## INSTRUCTIONS FOR THE TASK
Set the data down again so that every line matches exactly.
### PROVIDED DATA
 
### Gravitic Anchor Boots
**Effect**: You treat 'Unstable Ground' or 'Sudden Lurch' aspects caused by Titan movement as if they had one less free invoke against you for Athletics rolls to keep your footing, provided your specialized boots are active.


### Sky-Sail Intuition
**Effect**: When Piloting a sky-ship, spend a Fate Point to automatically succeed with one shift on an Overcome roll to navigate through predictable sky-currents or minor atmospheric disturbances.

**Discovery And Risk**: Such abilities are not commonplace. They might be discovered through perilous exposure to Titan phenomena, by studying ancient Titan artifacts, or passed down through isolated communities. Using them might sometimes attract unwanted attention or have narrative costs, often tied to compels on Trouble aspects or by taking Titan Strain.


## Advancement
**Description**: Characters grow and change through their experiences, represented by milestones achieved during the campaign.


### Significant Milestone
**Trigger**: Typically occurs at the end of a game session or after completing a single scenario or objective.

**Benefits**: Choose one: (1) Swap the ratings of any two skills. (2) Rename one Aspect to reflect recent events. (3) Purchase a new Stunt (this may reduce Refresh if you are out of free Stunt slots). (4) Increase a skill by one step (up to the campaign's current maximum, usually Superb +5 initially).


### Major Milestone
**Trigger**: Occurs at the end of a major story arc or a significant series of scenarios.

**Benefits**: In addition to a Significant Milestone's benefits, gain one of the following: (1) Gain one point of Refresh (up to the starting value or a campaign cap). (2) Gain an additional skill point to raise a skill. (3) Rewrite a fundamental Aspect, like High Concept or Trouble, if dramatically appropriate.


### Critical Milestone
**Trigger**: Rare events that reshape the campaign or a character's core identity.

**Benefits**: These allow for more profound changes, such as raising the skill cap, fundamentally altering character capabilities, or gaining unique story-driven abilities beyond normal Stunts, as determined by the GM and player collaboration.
######
## SOLUTION FOR THIS EXERCISE
### Gravitic Anchor Boots
**Effect**: You treat 'Unstable Ground' or 'Sudden Lurch' aspects caused by Titan movement as if they had one less free invoke against you for Athletics rolls to keep your footing, provided your specialized boots are active.


### Sky-Sail Intuition
**Effect**: When Piloting a sky-ship, spend a Fate Point to automatically succeed with one shift on an Overcome roll to navigate through predictable sky-currents or minor atmospheric disturbances.

**Discovery And Risk**: Such abilities are not commonplace. They might be discovered through perilous exposure to Titan phenomena, by studying ancient Titan artifacts, or passed down through isolated communities. Using them might sometimes attract unwanted attention or have narrative costs, often tied to compels on Trouble aspects or by taking Titan Strain.


## Advancement
**Description**: Characters grow and change through their experiences, represented by milestones achieved during the campaign.


### Significant Milestone
**Trigger**: Typically occurs at the end of a game session or after completing a single scenario or objective.

**Benefits**: Choose one: (1) Swap the ratings of any two skills. (2) Rename one Aspect to reflect recent events. (3) Purchase a new Stunt (this may reduce Refresh if you are out of free Stunt slots). (4) Increase a skill by one step (up to the campaign's current maximum, usually Superb +5 initially).


### Major Milestone
**Trigger**: Occurs at the end of a major story arc or a significant series of scenarios.

**Benefits**: In addition to a Significant Milestone's benefits, gain one of the following: (1) Gain one point of Refresh (up to the starting value or a campaign cap). (2) Gain an additional skill point to raise a skill. (3) Rewrite a fundamental Aspect, like High Concept or Trouble, if dramatically appropriate.


### Critical Milestone
**Trigger**: Rare events that reshape the campaign or a character's core identity.

**Benefits**: These allow for more profound changes, such as raising the skill cap, fundamentally altering character capabilities, or gaining unique story-driven abilities beyond normal Stunts, as determined by the GM and player collaboration.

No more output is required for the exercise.